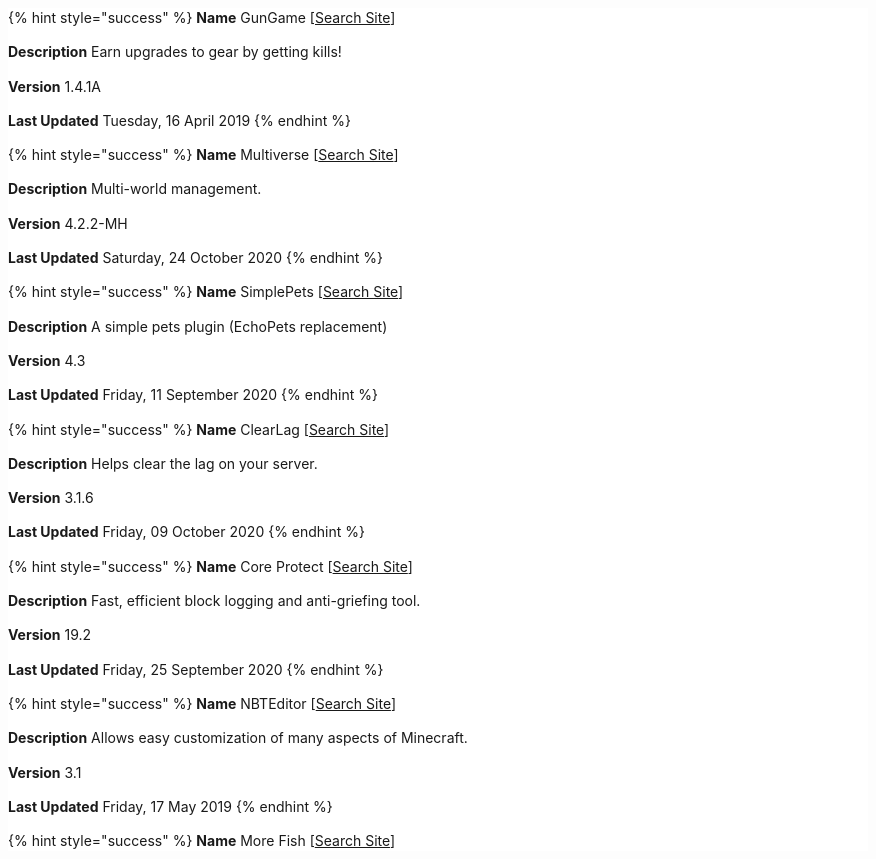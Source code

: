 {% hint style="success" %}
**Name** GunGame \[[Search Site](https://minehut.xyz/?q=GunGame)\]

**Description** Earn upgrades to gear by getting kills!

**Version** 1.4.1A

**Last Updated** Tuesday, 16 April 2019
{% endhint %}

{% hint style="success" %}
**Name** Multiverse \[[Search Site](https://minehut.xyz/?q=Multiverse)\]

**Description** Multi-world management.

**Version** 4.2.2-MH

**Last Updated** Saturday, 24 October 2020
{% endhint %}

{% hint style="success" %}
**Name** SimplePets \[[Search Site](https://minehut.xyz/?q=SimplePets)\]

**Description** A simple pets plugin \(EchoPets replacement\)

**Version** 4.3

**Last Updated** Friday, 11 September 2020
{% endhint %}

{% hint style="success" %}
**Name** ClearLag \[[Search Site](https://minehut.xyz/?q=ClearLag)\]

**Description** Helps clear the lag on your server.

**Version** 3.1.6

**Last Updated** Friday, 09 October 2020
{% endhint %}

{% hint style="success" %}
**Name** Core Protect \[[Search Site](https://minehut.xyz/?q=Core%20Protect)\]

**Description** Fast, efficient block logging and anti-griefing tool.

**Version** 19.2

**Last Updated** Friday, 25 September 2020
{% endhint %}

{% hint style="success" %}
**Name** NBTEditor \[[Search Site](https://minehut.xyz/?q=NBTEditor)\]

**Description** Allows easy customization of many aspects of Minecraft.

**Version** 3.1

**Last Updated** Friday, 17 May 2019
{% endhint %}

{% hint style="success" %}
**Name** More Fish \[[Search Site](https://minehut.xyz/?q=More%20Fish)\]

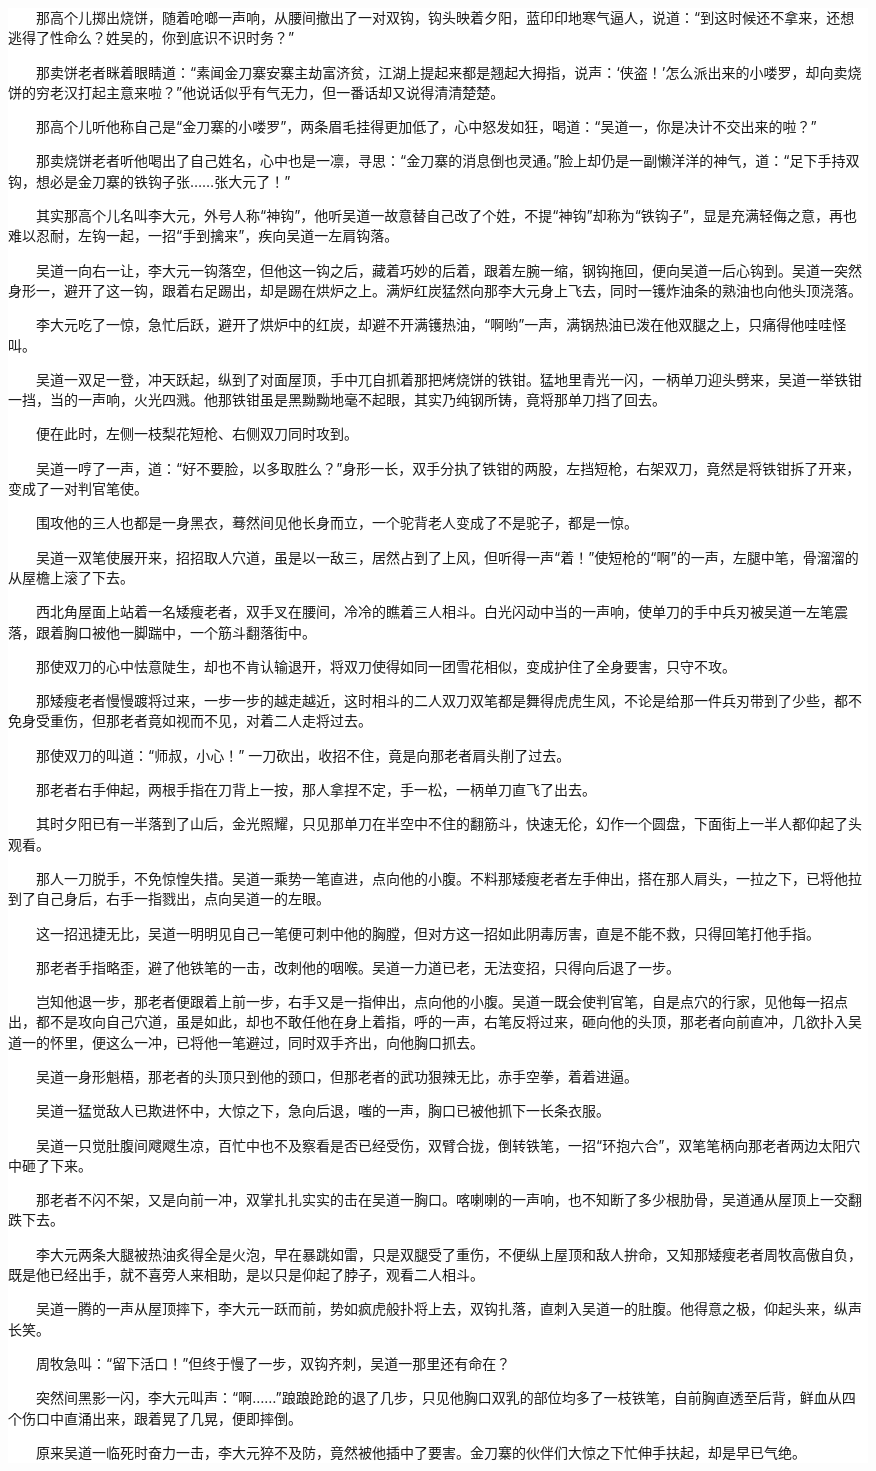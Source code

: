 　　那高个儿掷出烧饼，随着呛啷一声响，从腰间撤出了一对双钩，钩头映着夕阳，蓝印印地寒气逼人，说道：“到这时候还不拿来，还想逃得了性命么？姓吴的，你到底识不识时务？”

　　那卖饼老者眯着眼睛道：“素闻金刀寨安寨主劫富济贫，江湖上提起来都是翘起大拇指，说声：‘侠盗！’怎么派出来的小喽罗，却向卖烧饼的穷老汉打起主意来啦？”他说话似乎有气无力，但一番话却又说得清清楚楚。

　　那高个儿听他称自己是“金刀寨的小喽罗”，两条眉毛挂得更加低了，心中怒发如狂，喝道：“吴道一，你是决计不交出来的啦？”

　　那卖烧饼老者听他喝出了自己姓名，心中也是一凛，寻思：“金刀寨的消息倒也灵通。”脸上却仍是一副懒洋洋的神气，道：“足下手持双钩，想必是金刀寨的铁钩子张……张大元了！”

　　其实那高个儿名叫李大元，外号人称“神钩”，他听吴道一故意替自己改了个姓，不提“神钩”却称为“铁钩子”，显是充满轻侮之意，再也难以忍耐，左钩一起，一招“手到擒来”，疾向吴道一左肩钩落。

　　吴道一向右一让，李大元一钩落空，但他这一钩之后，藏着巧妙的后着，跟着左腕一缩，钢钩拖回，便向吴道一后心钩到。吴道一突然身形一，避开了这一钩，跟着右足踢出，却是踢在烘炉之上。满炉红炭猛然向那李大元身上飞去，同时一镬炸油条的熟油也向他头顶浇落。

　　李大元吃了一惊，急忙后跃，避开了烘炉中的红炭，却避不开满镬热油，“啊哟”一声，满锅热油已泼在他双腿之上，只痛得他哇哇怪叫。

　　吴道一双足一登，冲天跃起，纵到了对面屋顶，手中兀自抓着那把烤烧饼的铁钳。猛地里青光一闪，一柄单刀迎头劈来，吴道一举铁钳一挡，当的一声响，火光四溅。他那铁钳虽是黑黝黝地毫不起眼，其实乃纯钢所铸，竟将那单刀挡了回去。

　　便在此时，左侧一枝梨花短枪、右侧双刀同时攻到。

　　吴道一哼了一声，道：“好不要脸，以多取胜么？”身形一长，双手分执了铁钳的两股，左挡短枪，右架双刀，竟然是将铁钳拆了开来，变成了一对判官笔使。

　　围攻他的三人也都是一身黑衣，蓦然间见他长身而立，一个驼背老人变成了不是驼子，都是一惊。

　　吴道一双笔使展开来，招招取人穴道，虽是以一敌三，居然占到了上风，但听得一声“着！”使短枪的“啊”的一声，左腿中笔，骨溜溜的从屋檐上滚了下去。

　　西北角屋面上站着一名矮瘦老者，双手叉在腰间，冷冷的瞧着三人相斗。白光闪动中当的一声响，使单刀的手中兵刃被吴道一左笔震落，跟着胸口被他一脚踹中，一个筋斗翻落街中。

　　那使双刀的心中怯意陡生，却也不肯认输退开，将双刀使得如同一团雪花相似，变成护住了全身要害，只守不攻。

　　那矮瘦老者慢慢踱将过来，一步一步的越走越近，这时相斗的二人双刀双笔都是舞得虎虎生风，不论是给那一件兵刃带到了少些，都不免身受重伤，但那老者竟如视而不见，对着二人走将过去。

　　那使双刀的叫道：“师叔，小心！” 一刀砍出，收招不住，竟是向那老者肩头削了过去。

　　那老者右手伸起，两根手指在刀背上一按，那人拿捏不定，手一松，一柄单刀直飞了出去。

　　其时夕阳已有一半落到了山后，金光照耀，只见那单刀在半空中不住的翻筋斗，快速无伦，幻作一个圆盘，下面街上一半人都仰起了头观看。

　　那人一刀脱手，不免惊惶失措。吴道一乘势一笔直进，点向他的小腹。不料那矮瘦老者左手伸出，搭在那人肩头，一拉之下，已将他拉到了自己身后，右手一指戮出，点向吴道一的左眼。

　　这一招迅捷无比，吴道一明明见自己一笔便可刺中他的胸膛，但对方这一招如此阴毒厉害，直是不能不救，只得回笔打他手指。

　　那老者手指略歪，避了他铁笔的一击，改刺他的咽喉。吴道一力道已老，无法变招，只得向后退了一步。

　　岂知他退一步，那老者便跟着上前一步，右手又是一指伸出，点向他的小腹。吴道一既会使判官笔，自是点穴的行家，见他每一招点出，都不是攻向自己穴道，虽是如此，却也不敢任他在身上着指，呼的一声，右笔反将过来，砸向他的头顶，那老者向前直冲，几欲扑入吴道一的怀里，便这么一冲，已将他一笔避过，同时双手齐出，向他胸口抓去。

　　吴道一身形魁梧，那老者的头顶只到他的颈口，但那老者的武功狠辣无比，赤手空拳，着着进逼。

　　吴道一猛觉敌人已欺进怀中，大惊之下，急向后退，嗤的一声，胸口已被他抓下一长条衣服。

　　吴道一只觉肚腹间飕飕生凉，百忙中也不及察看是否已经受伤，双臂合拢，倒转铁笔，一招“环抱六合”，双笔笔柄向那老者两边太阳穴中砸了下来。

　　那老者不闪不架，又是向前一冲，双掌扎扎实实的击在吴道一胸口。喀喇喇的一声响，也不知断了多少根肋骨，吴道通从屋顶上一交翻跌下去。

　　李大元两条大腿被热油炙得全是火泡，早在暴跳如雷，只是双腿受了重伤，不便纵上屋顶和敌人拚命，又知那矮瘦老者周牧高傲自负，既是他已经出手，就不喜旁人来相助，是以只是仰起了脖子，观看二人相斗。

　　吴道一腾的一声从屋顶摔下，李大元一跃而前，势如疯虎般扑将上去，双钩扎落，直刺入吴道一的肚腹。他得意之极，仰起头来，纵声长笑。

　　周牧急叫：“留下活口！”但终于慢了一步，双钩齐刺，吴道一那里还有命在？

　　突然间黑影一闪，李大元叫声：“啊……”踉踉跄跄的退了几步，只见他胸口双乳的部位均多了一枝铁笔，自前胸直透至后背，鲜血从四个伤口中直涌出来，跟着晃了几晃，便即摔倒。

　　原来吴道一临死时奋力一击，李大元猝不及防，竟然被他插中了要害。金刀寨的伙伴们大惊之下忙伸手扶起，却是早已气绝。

• _Exercise instructions_
For the listing above, print only the lines starting at the line containing "围攻他的三人也都是一身黑衣，" and ending at the line containing "那矮瘦老者慢慢踱将过来，一步", exactly, both included.

• _Result_
　　围攻他的三人也都是一身黑衣，蓦然间见他长身而立，一个驼背老人变成了不是驼子，都是一惊。

　　吴道一双笔使展开来，招招取人穴道，虽是以一敌三，居然占到了上风，但听得一声“着！”使短枪的“啊”的一声，左腿中笔，骨溜溜的从屋檐上滚了下去。

　　西北角屋面上站着一名矮瘦老者，双手叉在腰间，冷冷的瞧着三人相斗。白光闪动中当的一声响，使单刀的手中兵刃被吴道一左笔震落，跟着胸口被他一脚踹中，一个筋斗翻落街中。

　　那使双刀的心中怯意陡生，却也不肯认输退开，将双刀使得如同一团雪花相似，变成护住了全身要害，只守不攻。

　　那矮瘦老者慢慢踱将过来，一步一步的越走越近，这时相斗的二人双刀双笔都是舞得虎虎生风，不论是给那一件兵刃带到了少些，都不免身受重伤，但那老者竟如视而不见，对着二人走将过去。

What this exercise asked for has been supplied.